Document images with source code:
● ● ● ● ● ● ●

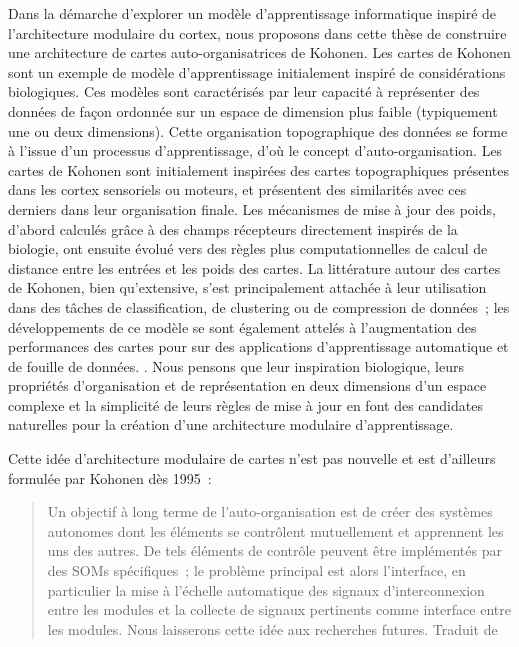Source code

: Dans la démarche d'explorer un modèle d'apprentissage informatique inspiré de l'architecture modulaire du cortex, nous proposons dans cette thèse de construire une architecture de cartes auto-organisatrices de Kohonen.
Les cartes de Kohonen \parencite{Kohonen1982} sont un exemple de modèle d'apprentissage initialement inspiré de considérations biologiques.
Ces modèles sont caractérisés par leur capacité à représenter des données de façon ordonnée sur un espace de dimension plus faible (typiquement une ou deux dimensions). Cette organisation topographique des données se forme à l'issue d'un processus d'apprentissage, d'où le concept d'auto-organisation.
Les cartes de Kohonen sont initialement inspirées des cartes topographiques présentes dans les cortex sensoriels ou moteurs, et présentent des similarités avec ces derniers dans leur organisation finale.
Les mécanismes de mise à jour des poids, d'abord calculés grâce à des champs récepteurs directement inspirés de la biologie, ont ensuite évolué vers des règles plus computationnelles de calcul de distance entre les entrées et les poids des cartes.
La littérature autour des cartes de Kohonen, bien qu'extensive, s'est principalement attachée à leur utilisation dans des tâches de classification, de clustering ou de compression de données~; les développements de ce modèle se sont également attelés à l'augmentation des performances des cartes pour sur des applications d'apprentissage automatique et de fouille de données. \cite{kohonen_essentials_2013}.
Nous pensons que leur inspiration biologique, leurs propriétés d'organisation et de représentation en deux dimensions d'un espace complexe et la simplicité de leurs règles de mise à jour en font des candidates naturelles pour la création d'une architecture modulaire d'apprentissage.

Cette idée d'architecture modulaire de cartes n'est pas nouvelle et est d'ailleurs formulée par Kohonen dès 1995~:
\begin{quote}
Un objectif à long terme de l'auto-organisation est de créer des systèmes autonomes dont les éléments se contrôlent mutuellement et apprennent les uns des autres. De tels éléments de contrôle peuvent être implémentés par des SOMs spécifiques~; le problème principal est alors l'interface, en particulier la mise à l'échelle automatique des signaux d'interconnexion entre les modules et la collecte de signaux pertinents comme interface entre les modules. Nous laisserons cette idée aux recherches futures.
Traduit de \cite{Kohonen1995SelfOrganizingM}
\end{quote}

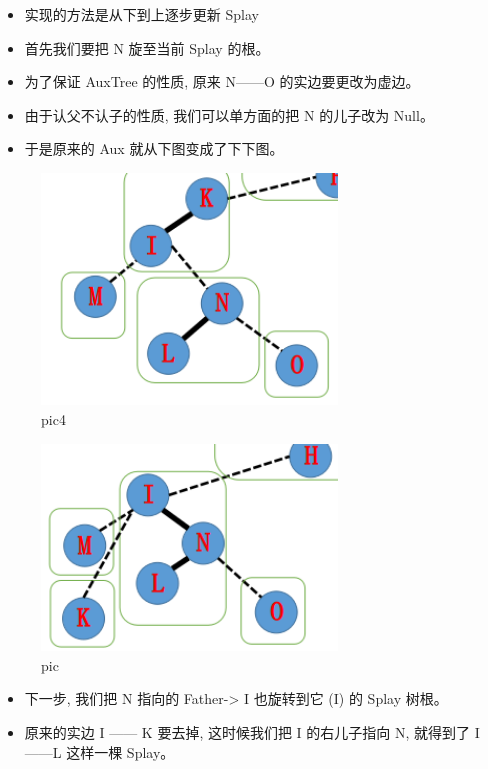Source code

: \begin{itemize}
\item 实现的方法是从下到上逐步更新 Splay
\item 首先我们要把 N 旋至当前 Splay 的根。
\item 为了保证 AuxTree 的性质, 原来 N——O 的实边要更改为虚边。
\item 由于认父不认子的性质, 我们可以单方面的把 N 的儿子改为 Null。
\item 于是原来的 Aux 就从下图变成了下下图。
\end{itemize}

\begin{figure}[htbp]
\centering
\includegraphics[width=0.7\textwidth]{docs/ds/images/lct4.png} 
\caption{pic4}
\end{figure}

\begin{figure}[htbp]
\centering
\includegraphics[width=0.7\textwidth]{docs/ds/images/lct5.png} 
\caption{pic}
\end{figure}

\begin{itemize}
\item 下一步, 我们把 N 指向的 Father-> I 也旋转到它 (I) 的 Splay 树根。
\item 原来的实边 I —— K 要去掉, 这时候我们把 I 的右儿子指向 N, 就得到了 I——L 这样一棵 Splay。
\end{itemize}

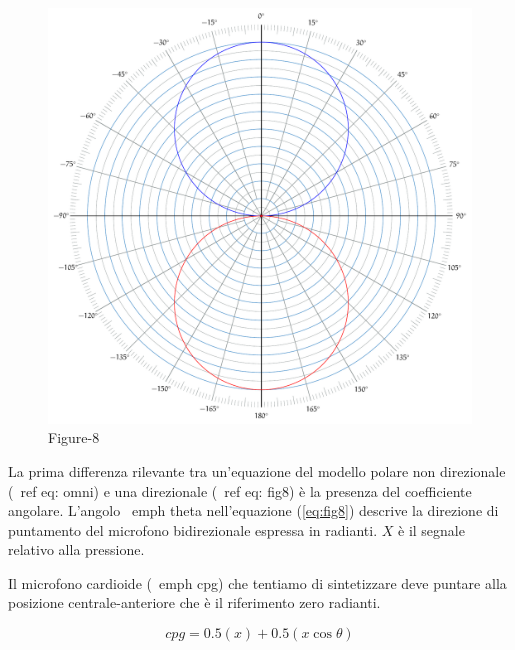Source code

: \begin{figure}[h]
\centering
\includegraphics[width=1\columnwidth]{CAPITOLI/_TIKZ/POLAR/fig8}
\caption{Figure-8}
\label{polar:fig8}
\end{figure}

La prima differenza rilevante tra un'equazione del modello polare non
direzionale (\ ref {eq: omni}) e una direzionale (\ ref {eq: fig8}) è la
presenza del coefficiente angolare. L'angolo \ emph {theta} nell'equazione
(\ref{eq:fig8}) descrive la direzione di puntamento del microfono bidirezionale
espressa in radianti. $ X $ è il segnale relativo alla pressione.

Il microfono cardioide (\ emph {cpg}) che tentiamo di sintetizzare deve puntare
alla posizione centrale-anteriore che è il riferimento zero radianti.

\begin{equation}
cpg = 0.5(x) + 0.5(x\cos\theta)
\label{eq:cardioid}
\end{equation}

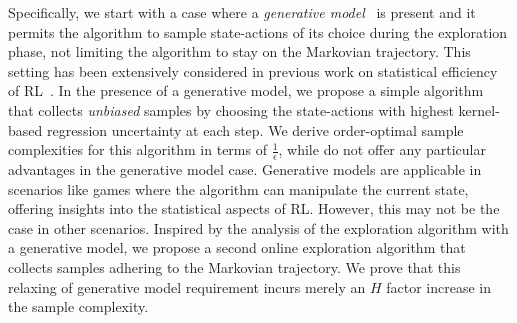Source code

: Specifically, we start with a case where a \emph{generative model}~\citep{kakade2003sample} is present and it permits the algorithm to sample state-actions of its choice during the exploration phase, not limiting the algorithm to stay on the Markovian trajectory. This setting has been extensively considered in previous work on statistical efficiency of RL~\citep[see, e.g.,][]{kearns1998,gheshlaghi2013minimax, sidford2018near, sidford2018variance, agarwal2020model,yang2019sample}. In the presence of a generative model, we propose a simple algorithm that collects \emph{unbiased} samples by choosing the state-actions with highest kernel-based regression uncertainty at each step. 
We derive order-optimal sample complexities for this algorithm in terms of $\frac{1}{\epsilon}$, while \citet{vakilireward} do not offer any particular advantages in the generative model case. 
Generative models are applicable in scenarios like games where the algorithm can manipulate the current state, offering insights into the statistical aspects of RL.  However, this may not be the case in other scenarios. Inspired by the analysis of the exploration algorithm with a generative model, we propose a second online exploration algorithm that collects samples adhering to the Markovian trajectory. We prove that this relaxing of generative model requirement incurs merely an $H$ factor increase in the sample complexity.%

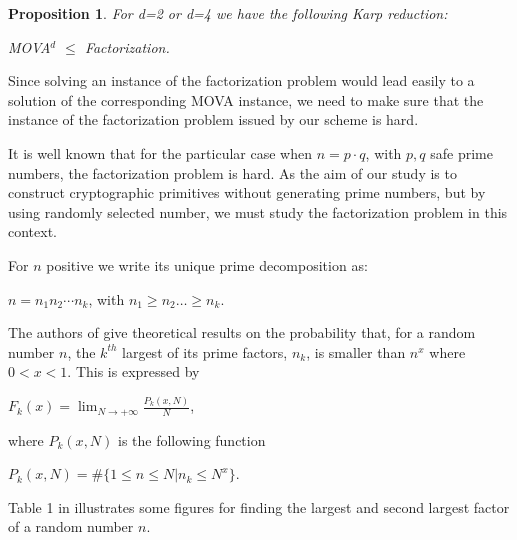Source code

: \documentclass[11pt, a4paper, twoside, openright]{report}
\newtheorem{proposition}{Proposition}
\begin{document}
		\begin{proposition}
	 		For d=2 or d=4 we have the following Karp reduction:
	 			
	 		\hspace{30mm} 	MOVA$^d$ $\leq$ Factorization.	
 		\end{proposition}
 		
 		Since solving an instance of the factorization problem  would lead easily to a solution of the
 	 		corresponding MOVA instance, we need to make sure that the instance of the factorization problem issued 
 	 		by our scheme is hard. 
 	 		
 		

 			It is well known that for the particular case when $n = p \cdot q$, with $p,q$ safe prime numbers, the factorization 
 	 		problem is hard. As the aim of our study is to construct cryptographic primitives without generating prime numbers, but by using randomly selected number, we must study the factorization  problem in this context. 
 	 		
 	 		For $n$ positive we write its unique prime decomposition as: 
 	 		 		
 	 		 	\hspace{30mm} $n = n_1 n_2 \cdots n_k$, with $n_1 \geq n_2 \ldots \geq n_k$.  
 	 		 		
 	 		 	\bigskip
 		
 			The authors of \cite{fact} give theoretical results on the probability that, for a random number
 			$n$, the $k^{th}$ largest of its prime factors, $n_k$, is smaller than $n^x$ where $0 < x < 1$. This is expressed by 
 		

		\hspace{30 mm}  $F_k(x) = \lim_{N \to +\infty} \frac{P_k(x,N)}{N}$, 

		\noindent where $P_k(x,N)$ is the following function

		\hspace{30mm} $P_k(x,N)= \# \{ 1 \leq n \leq N | n_k \leq N^x\}$. 

 
        Table 1  in \cite{thesis}  illustrates some figures for finding the largest and second largest factor of a  		random number $n$.            
                                               
\end{document}

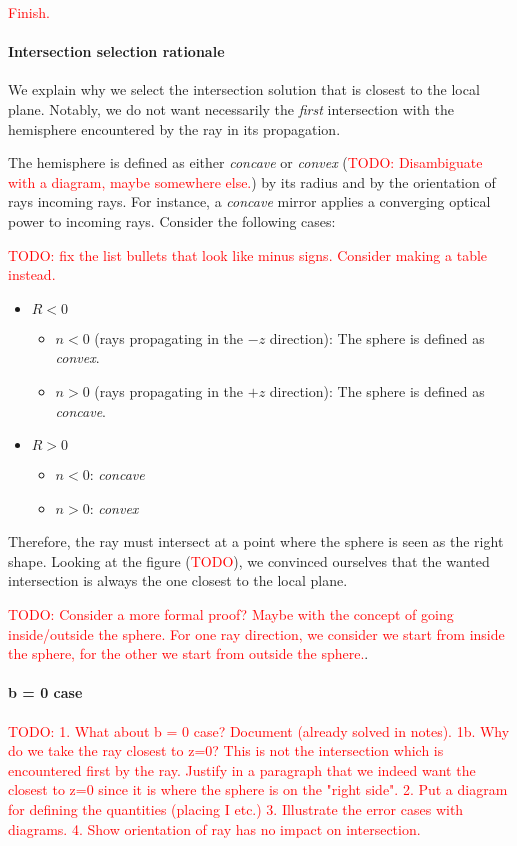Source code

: \textcolor{red}{Finish.}

\paragraph{Intersection selection rationale}
We explain why we select the intersection solution that is closest to
the local plane. Notably, we do not want necessarily the \emph{first}
intersection with the hemisphere encountered by the ray in its propagation.

The hemisphere is defined as either \emph{concave} or \emph{convex}
(\textcolor{red}{TODO: Disambiguate with a diagram, maybe somewhere else.})
by its radius and by the orientation of rays incoming rays.
For instance, a \emph{concave} mirror applies a converging optical power
to incoming rays. Consider the following cases:

\textcolor{red}{TODO: fix the list bullets that look like minus signs.
Consider making a table instead.}

\begin{itemize}
\item $R<0$
\begin{itemize}
\item $n<0$ (rays propagating in the $-z$ direction): The sphere is defined
as \emph{convex}.
\item $n>0$ (rays propagating in the $+z$ direction): The sphere is defined
as \emph{concave}.
\end{itemize}
\item $R>0$
\begin{itemize}
\item $n<0$: \emph{concave}
\item $n>0$: \emph{convex}
\end{itemize} \end{itemize}

Therefore, the ray must intersect at a point where the sphere is seen
as the right shape. Looking at the figure (\textcolor{red}{TODO}), we
convinced ourselves that the wanted intersection is always the one
closest to the local plane.

\textcolor{red}{TODO: Consider a more formal proof? Maybe with the
concept of going inside/outside the sphere.
For one ray direction, we consider we start from inside the sphere,
for the other we start from outside the sphere.}.

\paragraph{b = 0 case}

\textcolor{red}{TODO:
1. What about b = 0 case? Document (already solved in notes).
1b. Why do we take the ray closest to z=0? This is not the
    intersection which is encountered first by the ray.
    Justify in a paragraph that we indeed want the closest to z=0
    since it is where the sphere is on the "right side".
2. Put a diagram for defining the quantities (placing I etc.)
3. Illustrate the error cases with diagrams.
4. Show orientation of ray has no impact on intersection.}

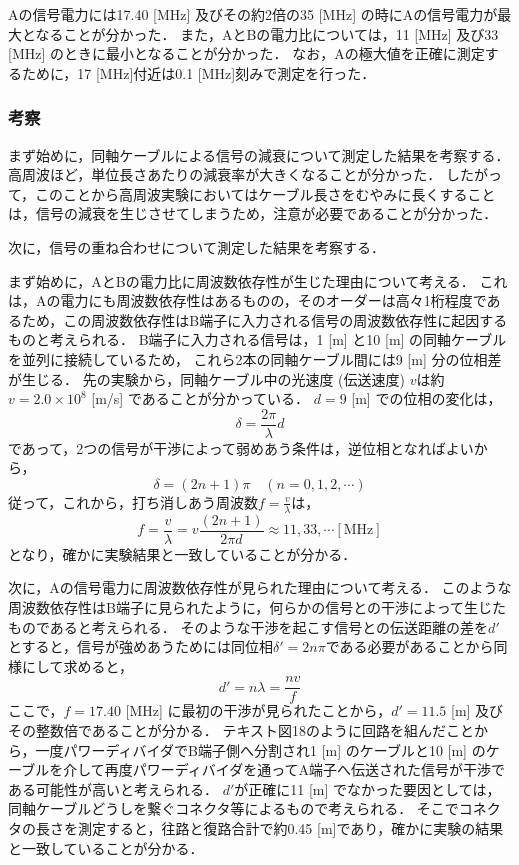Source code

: \documentclass[uplatex,dvipdfmx,a4j,12pt]{jsarticle}
\begin{document}
Aの信号電力には17.40 [MHz] 及びその約2倍の35 [MHz] の時にAの信号電力が最大となることが分かった．
また，AとBの電力比については，11 [MHz] 及び33 [MHz] のときに最小となることが分かった．
なお，Aの極大値を正確に測定するために，17 [MHz]付近は0.1 [MHz]刻みで測定を行った．


\subsubsection{考察}
まず始めに，同軸ケーブルによる信号の減衰について測定した結果を考察する．
高周波ほど，単位長さあたりの減衰率が大きくなることが分かった．
したがって，このことから高周波実験においてはケーブル長さをむやみに長くすることは，信号の減衰を生じさせてしまうため，注意が必要であることが分かった．

次に，信号の重ね合わせについて測定した結果を考察する．

まず始めに，AとBの電力比に周波数依存性が生じた理由について考える．
これは，Aの電力にも周波数依存性はあるものの，そのオーダーは高々1桁程度であるため，この周波数依存性はB端子に入力される信号の周波数依存性に起因するものと考えられる．
B端子に入力される信号は，1 [m] と10 [m] の同軸ケーブルを並列に接続しているため， これら2本の同軸ケーブル間には9 [m] 分の位相差が生じる．
先の実験から，同軸ケーブル中の光速度 (伝送速度) $v$は約$v = 2.0 \times 10^8$ [m/s] であることが分かっている．
$d = 9$ [m] での位相の変化は，
\begin{equation}
  \delta = \frac{2\pi}{\lambda}d
\end{equation}
であって，2つの信号が干渉によって弱めあう条件は，逆位相となればよいから，
\begin{equation}
  \delta = (2n + 1)\pi \quad (n = 0, 1, 2, \cdots)
\end{equation}
従って，これから，打ち消しあう周波数$f = \frac{v}{\lambda}$は，
\begin{equation}
  f = \frac{v}{\lambda} = v \frac{(2n + 1)}{2\pi d} \approx 11, 33, \cdots \mathrm{[MHz]}
\end{equation}
となり，確かに実験結果と一致していることが分かる．

次に，Aの信号電力に周波数依存性が見られた理由について考える．
このような周波数依存性はB端子に見られたように，何らかの信号との干渉によって生じたものであると考えられる．
そのような干渉を起こす信号との伝送距離の差を$d'$とすると，信号が強めあうためには同位相$\delta' = 2n\pi$である必要があることから同様にして求めると，
\begin{equation}
  d' = n\lambda = \frac{n v}{f}
\end{equation}
ここで，$f = 17.40$ [MHz] に最初の干渉が見られたことから，$d' = 11.5$ [m] 及びその整数倍であることが分かる．
テキスト図18のように回路を組んだことから，一度パワーディバイダでB端子側へ分割され1 [m] のケーブルと10 [m] のケーブルを介して再度パワーディバイダを通ってA端子へ伝送された信号が干渉である可能性が高いと考えられる．
$d'$が正確に11 [m] でなかった要因としては，同軸ケーブルどうしを繋ぐコネクタ等によるもので考えられる．
そこでコネクタの長さを測定すると，往路と復路合計で約0.45 [m]であり，確かに実験の結果と一致していることが分かる．
\end{document}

● ● ● ● ● ● ●

■ Task to carry out ■
From the records above, copy only the lines running from the line holding "于是原来的 Aux 就从下图变成了下下图。" through the line holding "Il microfono cardioide", with no pictures.

■ Expected output ■
\item 于是原来的 Aux 就从下图变成了下下图。
\end{itemize}

\begin{figure}[htbp]
\centering
\includegraphics[width=0.7\textwidth]{docs/ds/images/lct4.png} 
\caption{pic4}
\end{figure}

\begin{figure}[htbp]
\centering
\includegraphics[width=0.7\textwidth]{docs/ds/images/lct5.png} 
\caption{pic}
\end{figure}

\begin{itemize}
\item 下一步, 我们把 N 指向的 Father-> I 也旋转到它 (I) 的 Splay 树根。
\item 原来的实边 I —— K 要去掉, 这时候我们把 I 的右儿子指向 N, 就得到了 I——L 这样一棵 Splay。
\end{itemize}

Source code

: \begin{figure}[h]
\centering
\includegraphics[width=1\columnwidth]{CAPITOLI/_TIKZ/POLAR/fig8}
\caption{Figure-8}
\label{polar:fig8}
\end{figure}

La prima differenza rilevante tra un'equazione del modello polare non
direzionale (\ ref {eq: omni}) e una direzionale (\ ref {eq: fig8}) è la
presenza del coefficiente angolare. L'angolo \ emph {theta} nell'equazione
(\ref{eq:fig8}) descrive la direzione di puntamento del microfono bidirezionale
espressa in radianti. $ X $ è il segnale relativo alla pressione.

Il microfono cardioide (\ emph {cpg}) che tentiamo di sintetizzare deve puntare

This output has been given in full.